However, creating separate diagrams lead to the problem of project organization, i.e. how you can keep the model element and its associated diagrams together. In Visual Paradigm, you can achieve this by using sub-diagrams. In this tutorial, you will learn how to elaborate the details of a model element by using sub-diagrams, how to navigate between parent models and sub-diagrams and also some typical usages of sub-diagrams.
A sub-diagram can be created easily via the resource-centric interface. To create a sub-diagram:
- Click on the model element to bring up the resource-centric interface.
- Click on the Sub Diagrams resource icon at the bottom right corner of the model element.
- Select New Diagram... from the popup menu.
- Select the type of diagram that you would like to create and click Next. Specify its name and description (optional) and click OK.
- Click OK to confirm. Now, a brand new diagram is created as the sub-diagram of your selected model element.
Add an existing diagram as a sub-diagram
Besides creating a new diagram as a sub-diagram, you can also use an existing diagram as a sub-diagram.
- Click on the Sub Diagrams resource icon again. But this time select Existing Diagrams...
- Choose the target diagram(s) in the Add Sub Diagrams window.
- You can browse the diagram based on the diagram category or based on the model hierarchy.
- Once you have picked the diagram, then press OK to confirm. After that, the selected diagram(s) will become sub-diagram(s) of your selected model element.
Navigation between a model element and its sub-diagrams
You can easily navigate between a model element and its sub-diagrams. To do this:
- Click on the Sub Diagrams resource icon.
- Select the target diagram from the popup menu. A preview of the target diagram will be shown next to the popup menu.
- Click on the target diagram to jump into it.
If the model element has a large number of sub-diagrams:
- Select More... from popup menu.
- Select to bring up the Open Sub Diagram pane.
- Select the diagram from the list. You can use the filter to find out the diagram you need.
- Double click on the diagram name to open it.
From the sub-diagram, you can navigate back to the parent model element by clicking on the link in the breadcrumb on top of the diagram.
Knowing which model element has sub-diagram(s)
You can easily remember which element possesses sub-diagram(s) when your project size is simple and small. However, when it becomes larger, it will become a difficult task to walk through each model element to see whether it contains sub-diagrams or not. To overcome this problem, you can turn on Model Indicator by selecting View > Model Indicator from the application toolbar.
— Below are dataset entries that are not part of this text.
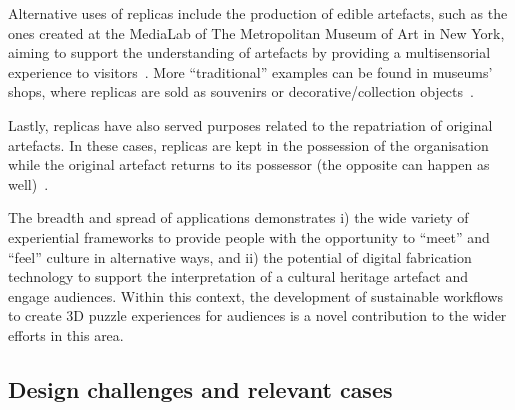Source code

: \documentclass[acmlarge,screen,dvipsnames]{acmart}
\begin{document}
Alternative uses of replicas include the production of edible
artefacts, such as the ones created at the MediaLab of The
Metropolitan Museum of Art in New York, aiming to support the
understanding of artefacts by providing a multisensorial experience to
visitors~\cite{Tang2015}. More ``traditional'' examples can be found
in museums' shops, where replicas are sold as souvenirs or
decorative/collection objects~\cite{Young2017}.

Lastly, replicas have also served purposes related to the repatriation
of original artefacts. In these cases, replicas are kept in the
possession of the organisation while the original artefact returns to
its possessor (the opposite can happen as well)~\cite{Hollinger2013}.
 
The breadth and spread of applications demonstrates i) the wide
variety of experiential frameworks to provide people with the
opportunity to ``meet'' and ``feel'' culture in alternative ways, and
ii) the potential of digital fabrication technology to support the
interpretation of a cultural heritage artefact and engage
audiences. Within this context, the development of sustainable
workflows to create 3D puzzle experiences for audiences is a novel
contribution to the wider efforts in this area.

\subsection{Design challenges and relevant cases}
 
\end{document}
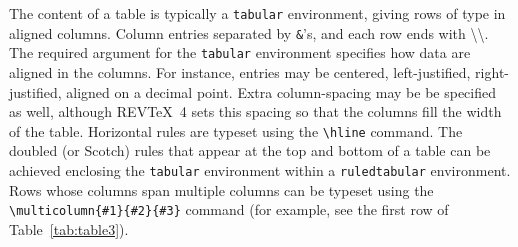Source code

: \documentclass[%
reprint,
amsmath,amssymb,
aps,
]{revtex4-2}
\begin{document}
		The content of a table is typically a \texttt{tabular} environment, 
		giving rows of type in aligned columns. 
		Column entries separated by \verb+&+'s, and 
		each row ends with \textbackslash\textbackslash. 
		The required argument for the \texttt{tabular} environment
		specifies how data are aligned in the columns. 
		For instance, entries may be centered, left-justified, right-justified, aligned on a decimal
		point. 
		Extra column-spacing may be be specified as well, 
		although REV\TeX~4 sets this spacing so that the columns fill the width of the
		table. Horizontal rules are typeset using the \verb+\hline+
		command. The doubled (or Scotch) rules that appear at the top and
		bottom of a table can be achieved enclosing the \texttt{tabular}
		environment within a \texttt{ruledtabular} environment. Rows whose
		columns span multiple columns can be typeset using the
		\verb+\multicolumn{#1}{#2}{#3}+ command (for example, see the first
		row of Table~\ref{tab:table3}).%
		
\end{document}
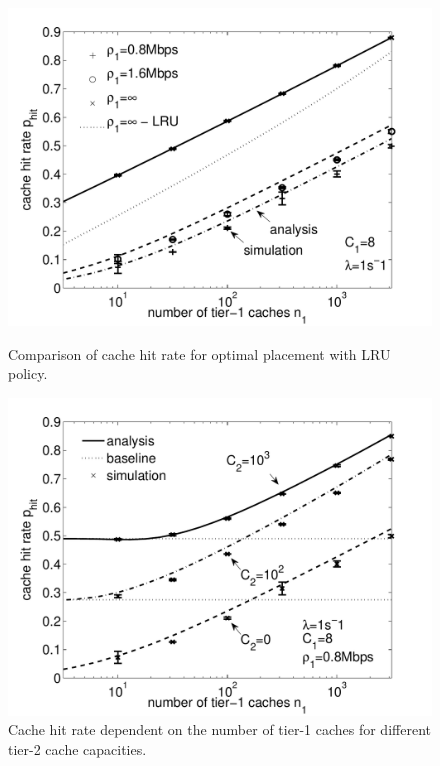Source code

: \begin{figure}[bt]
\begin{minipage}[t]{0.49\textwidth}
  \centering
  \includegraphics[width=\textwidth]{hierarchical/analyticbw/figures/hwc_CISP0}
  \caption{Comparison of cache hit rate for optimal placement with LRU policy.}
  \label{fig:hwc_CISP0}
\end{minipage}
\hspace{0.01\textwidth}
\begin{minipage}[t]{0.49\textwidth}
  \centering
  \includegraphics[width=\textwidth]{hierarchical/analyticbw/figures/hwc_l1C8_C2}
  \caption{Cache hit rate dependent on the number of tier-1 caches for different tier-2 cache capacities.}
  \label{fig:hwc_l1C8_C2}
\end{minipage}
\end{figure}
By turning on the Model Indicator, the sub-diagram resource icons will be shown as long as the model element contains sub-diagram(s) even you are not selecting it. This helps you to identify the model element which has sub-diagram(s).
Sub-diagram and model structure
When creating a sub-diagram or associating an existing diagram as a sub-diagram, the diagram itself and its containing Master View elements will become the children of the selected model element. Thus, the model structure would be changed when you create sub-diagrams.
Typical usage of a sub-diagram
The major usage of a sub-diagram is to elaborate the details of a particular element. Below are some typical usages where the sub-diagrams are helpful.
Elaborate a use case using UML Activity Diagram and Sequence Diagram
A use case is used to model the goal which user wants to achieve when using the system. However, use case itself does not involve any detail about how to achieve this goal. Instead, it contains various scenarios and each scenario becomes a possible execution path in the system.
In order to model the detail interactions between users and the system or even between different models of the system in each execution path, we can use UML Sequence Diagram. Furthermore, we can also use Activity Diagram to model the overall flow logic of the use case.
Elaborate the internal stage change of a class
While classes are the basic construct for building a system, class model focus on the static structure of the system. We can make use of the State Machine Diagram to model the internal state change of a class against the external events in a runtime. This helps us to understand the dynamic behavior of a class.
Elaborate BPMN activity with sub-process diagram
The sub-process in a standard BPMN notation provides abstraction for internal details by creating sub-process diagram(s) for elaboration.